On a typical evening of roadside spraying in the BLSG District, a mist of chemical pesticide may remain suspended over about 1000 acres for two hours. Bats on Vermont’s endangered species list have been documented flying along, adjacent to, and above many of the roadside spray routes in the BLSG District (see figure below).
More information about the threat to bats from pesticide spraying can be found in the Arrowwood Environmental 2020 report “The BLSG District’s Use of the Adulticides Malathion and Permethrin: Impacts on Five Threatened and Endangered Bat Species.”
Provisions for critical activities that might harm endangered species
If a critical (e.g., economically important) activity risks harm to an endangered species, the Vermont Agency of Natural Resources may require an “incidental taking permit” to allow the activity to continue legally.
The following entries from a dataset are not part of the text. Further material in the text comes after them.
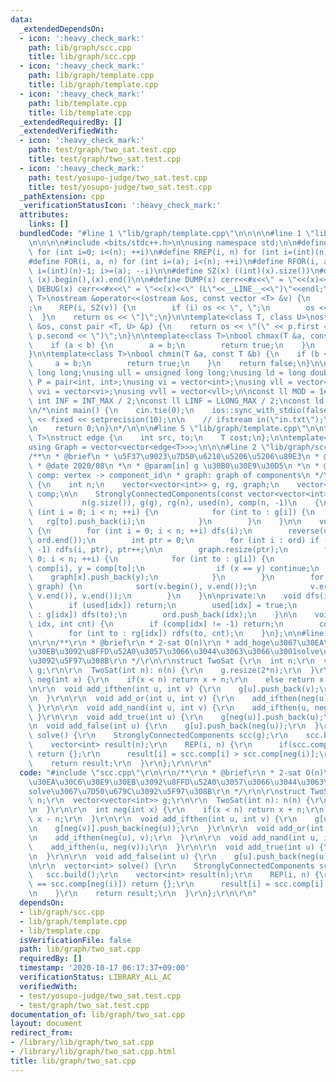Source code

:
 ```yaml
---
data:
  _extendedDependsOn:
  - icon: ':heavy_check_mark:'
    path: lib/graph/scc.cpp
    title: lib/graph/scc.cpp
  - icon: ':heavy_check_mark:'
    path: lib/graph/template.cpp
    title: lib/graph/template.cpp
  - icon: ':heavy_check_mark:'
    path: lib/template.cpp
    title: lib/template.cpp
  _extendedRequiredBy: []
  _extendedVerifiedWith:
  - icon: ':heavy_check_mark:'
    path: test/graph/two_sat.test.cpp
    title: test/graph/two_sat.test.cpp
  - icon: ':heavy_check_mark:'
    path: test/yosupo-judge/two_sat.test.cpp
    title: test/yosupo-judge/two_sat.test.cpp
  _pathExtension: cpp
  _verificationStatusIcon: ':heavy_check_mark:'
  attributes:
    links: []
  bundledCode: "#line 1 \"lib/graph/template.cpp\"\n\n\n\n#line 1 \"lib/template.cpp\"\
    \n\n\n\n#include <bits/stdc++.h>\n\nusing namespace std;\n\n#define REP(i, n)\
    \ for (int i=0; i<(n); ++i)\n#define RREP(i, n) for (int i=(int)(n)-1; i>=0; --i)\n\
    #define FOR(i, a, n) for (int i=(a); i<(n); ++i)\n#define RFOR(i, a, n) for (int\
    \ i=(int)(n)-1; i>=(a); --i)\n\n#define SZ(x) ((int)(x).size())\n#define ALL(x)\
    \ (x).begin(),(x).end()\n\n#define DUMP(x) cerr<<#x<<\" = \"<<(x)<<endl\n#define\
    \ DEBUG(x) cerr<<#x<<\" = \"<<(x)<<\" (L\"<<__LINE__<<\")\"<<endl;\n\ntemplate<class\
    \ T>\nostream &operator<<(ostream &os, const vector <T> &v) {\n    os << \"[\"\
    ;\n    REP(i, SZ(v)) {\n        if (i) os << \", \";\n        os << v[i];\n  \
    \  }\n    return os << \"]\";\n}\n\ntemplate<class T, class U>\nostream &operator<<(ostream\
    \ &os, const pair <T, U> &p) {\n    return os << \"(\" << p.first << \" \" <<\
    \ p.second << \")\";\n}\n\ntemplate<class T>\nbool chmax(T &a, const T &b) {\n\
    \    if (a < b) {\n        a = b;\n        return true;\n    }\n    return false;\n\
    }\n\ntemplate<class T>\nbool chmin(T &a, const T &b) {\n    if (b < a) {\n   \
    \     a = b;\n        return true;\n    }\n    return false;\n}\n\nusing ll =\
    \ long long;\nusing ull = unsigned long long;\nusing ld = long double;\nusing\
    \ P = pair<int, int>;\nusing vi = vector<int>;\nusing vll = vector<ll>;\nusing\
    \ vvi = vector<vi>;\nusing vvll = vector<vll>;\n\nconst ll MOD = 1e9 + 7;\nconst\
    \ int INF = INT_MAX / 2;\nconst ll LINF = LLONG_MAX / 2;\nconst ld eps = 1e-9;\n\
    \n/*\nint main() {\n    cin.tie(0);\n    ios::sync_with_stdio(false);\n    cout\
    \ << fixed << setprecision(10);\n\n    // ifstream in(\"in.txt\");\n    // cin.rdbuf(in.rdbuf());\n\
    \n    return 0;\n}\n*/\n\n\n#line 5 \"lib/graph/template.cpp\"\n\ntemplate<typename\
    \ T>\nstruct edge {\n    int src, to;\n    T cost;\n};\n\ntemplate<typename T>\n\
    using Graph = vector<vector<edge<T>>>;\n\n\n#line 2 \"lib/graph/scc.cpp\"\n\n\
    /**\n * @brief\n * \u5F37\u9023\u7D50\u6210\u5206\u5206\u89E3\n * @author habara-k\n\
    \ * @date 2020/08\n *\n * @param[in] g \u30B0\u30E9\u30D5\n *\n * @details\n *\
    \ comp: vertex -> component_id\n * graph: graph of components\n */\n\nstruct StronglyConnectedComponents\
    \ {\n    int n;\n    vector<vector<int>> g, rg, graph;\n    vector<int> ord, used,\
    \ comp;\n\n    StronglyConnectedComponents(const vector<vector<int>>& g) :\n \
    \           n(g.size()), g(g), rg(n), used(n), comp(n, -1)\n    {\n        for\
    \ (int i = 0; i < n; ++i) {\n            for (int to : g[i]) {\n             \
    \   rg[to].push_back(i);\n            }\n        }\n    }\n\n    void build()\
    \ {\n        for (int i = 0; i < n; ++i) dfs(i);\n        reverse(ord.begin(),\
    \ ord.end());\n        int ptr = 0;\n        for (int i : ord) if (comp[i] ==\
    \ -1) rdfs(i, ptr), ptr++;\n\n        graph.resize(ptr);\n        for (int i =\
    \ 0; i < n; ++i) {\n            for (int to : g[i]) {\n                int x =\
    \ comp[i], y = comp[to];\n                if (x == y) continue;\n            \
    \    graph[x].push_back(y);\n            }\n        }\n        for (auto& v :\
    \ graph) {\n            sort(v.begin(), v.end());\n            v.erase(unique(v.begin(),\
    \ v.end()), v.end());\n        }\n    }\n\nprivate:\n    void dfs(int idx) {\n\
    \        if (used[idx]) return;\n        used[idx] = true;\n        for (int to\
    \ : g[idx]) dfs(to);\n        ord.push_back(idx);\n    }\n\n    void rdfs(int\
    \ idx, int cnt) {\n        if (comp[idx] != -1) return;\n        comp[idx] = cnt;\n\
    \        for (int to : rg[idx]) rdfs(to, cnt);\n    }\n};\n\n#line 2 \"lib/graph/two_sat.cpp\"\
    \n\r\n/**\r\n * @brief\r\n * 2-sat O(n)\r\n * add_hoge\u3067\u30EA\u30C6\u30E9\
    \u30EB\u3092\u8FFD\u52A0\u3057\u3066\u3044\u3063\u3066\u3001solve\u3067\u7D50\u679C\
    \u3092\u5F97\u308B\r\n */\r\n\r\nstruct TwoSat {\r\n  int n;\r\n  vector<vector<int>>\
    \ g;\r\n\r\n  TwoSat(int n): n(n) {\r\n    g.resize(2*n);\r\n  }\r\n\r\n  int\
    \ neg(int x) {\r\n    if(x < n) return x + n;\r\n    else return x - n;\r\n  }\r\
    \n\r\n  void add_ifthen(int u, int v) {\r\n    g[u].push_back(v);\r\n    g[neg(v)].push_back(neg(u));\r\
    \n  }\r\n\r\n  void add_or(int u, int v) {\r\n    add_ifthen(neg(u), v);\r\n \
    \ }\r\n\r\n  void add_nand(int u, int v) {\r\n    add_ifthen(u, neg(v));\r\n \
    \ }\r\n\r\n  void add_true(int u) {\r\n    g[neg(u)].push_back(u);\r\n  }\r\n\r\
    \n  void add_false(int u) {\r\n    g[u].push_back(neg(u));\r\n  }\r\n\r\n  vector<int>\
    \ solve() {\r\n    StronglyConnectedComponents scc(g);\r\n    scc.build();\r\n\
    \    vector<int> result(n);\r\n    REP(i, n) {\r\n      if(scc.comp[i] == scc.comp[neg(i)])\
    \ return {};\r\n      result[i] = scc.comp[i] > scc.comp[neg(i)];\r\n    }\r\n\
    \    return result;\r\n  }\r\n};\r\n\r\n"
  code: "#include \"scc.cpp\"\r\n\r\n/**\r\n * @brief\r\n * 2-sat O(n)\r\n * add_hoge\u3067\
    \u30EA\u30C6\u30E9\u30EB\u3092\u8FFD\u52A0\u3057\u3066\u3044\u3063\u3066\u3001\
    solve\u3067\u7D50\u679C\u3092\u5F97\u308B\r\n */\r\n\r\nstruct TwoSat {\r\n  int\
    \ n;\r\n  vector<vector<int>> g;\r\n\r\n  TwoSat(int n): n(n) {\r\n    g.resize(2*n);\r\
    \n  }\r\n\r\n  int neg(int x) {\r\n    if(x < n) return x + n;\r\n    else return\
    \ x - n;\r\n  }\r\n\r\n  void add_ifthen(int u, int v) {\r\n    g[u].push_back(v);\r\
    \n    g[neg(v)].push_back(neg(u));\r\n  }\r\n\r\n  void add_or(int u, int v) {\r\
    \n    add_ifthen(neg(u), v);\r\n  }\r\n\r\n  void add_nand(int u, int v) {\r\n\
    \    add_ifthen(u, neg(v));\r\n  }\r\n\r\n  void add_true(int u) {\r\n    g[neg(u)].push_back(u);\r\
    \n  }\r\n\r\n  void add_false(int u) {\r\n    g[u].push_back(neg(u));\r\n  }\r\
    \n\r\n  vector<int> solve() {\r\n    StronglyConnectedComponents scc(g);\r\n \
    \   scc.build();\r\n    vector<int> result(n);\r\n    REP(i, n) {\r\n      if(scc.comp[i]\
    \ == scc.comp[neg(i)]) return {};\r\n      result[i] = scc.comp[i] > scc.comp[neg(i)];\r\
    \n    }\r\n    return result;\r\n  }\r\n};\r\n\r\n"
  dependsOn:
  - lib/graph/scc.cpp
  - lib/graph/template.cpp
  - lib/template.cpp
  isVerificationFile: false
  path: lib/graph/two_sat.cpp
  requiredBy: []
  timestamp: '2020-10-17 06:17:37+09:00'
  verificationStatus: LIBRARY_ALL_AC
  verifiedWith:
  - test/yosupo-judge/two_sat.test.cpp
  - test/graph/two_sat.test.cpp
documentation_of: lib/graph/two_sat.cpp
layout: document
redirect_from:
- /library/lib/graph/two_sat.cpp
- /library/lib/graph/two_sat.cpp.html
title: lib/graph/two_sat.cpp
---
```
Such permits define how the activity might harm the listed species and specify how harm should be mitigated, for example, by altering the activity.
Incidental taking permits can be granted if:
- the taking is necessary to conduct an otherwise lawful activity
- the taking is not the purpose of the activity
- the impact of the taking is minimized, and
- the taking will not impair the conservation or recovery of listed species.
Incidental taking permits are critical tools which allow the Agency of Natural Resources to ensure protection of listed species while allowing important activities to continue.
Simple modifications to BLSG’s practices can reduce the threat to bats
Three types of changes to BLSG’s roadside spraying operation could protect bats while continuing to provide the public service of mosquito control.
- Modifying where pesticides are applied: Roadside spraying in the BLSG District is currently done on 190 miles of roads which are mostly rural. Spraying could instead be limited to road sections with higher residential density so it has the greatest impact per mile on reducing mosquito-human encounters.
- Modifying when pesticides are applied: Roadside spraying is currently done when one or more mosquito traps or a sweep of a hand net captures at least 15 mosquitoes, or when residents complain about mosquitoes. Spraying could instead be triggered with more definitive scientific monitoring and only when mosquito populations are unusually high or if the Vermont Department of Health approves spraying in response to a public health emergency.
- Modifying the proportion of effort dedicated to controlling mosquito breeding versus killing adult mosquitoes: The only other insect control district in Vermont is the adjacent Lemon Fair District which controls mosquitoes by manipulating breeding areas and applying bacterial larvicides to breeding areas. There is no evidence that this successful approach, which uses no chemical pesticides, would not be equally successful in the BLSG District.
Mosquito control differs from agricultural pesticide application
Roadside spraying of pesticides to control adult mosquitoes is a threat to bats because of when and how it is done. This protocol differs from that of most agricultural and silvicultural spraying in Vermont.
The combination of the above characteristics of BLSG’s roadside spraying cause it to be a unique threat to bats. It is uncommon for agricultural or silvicultural spraying to happen at nighttime and uncommon for it to be done with ULV sprayers. The combination of both nighttime and ULV spraying might occur in Vermont only when the BLSG Insect Control District does roadside spraying.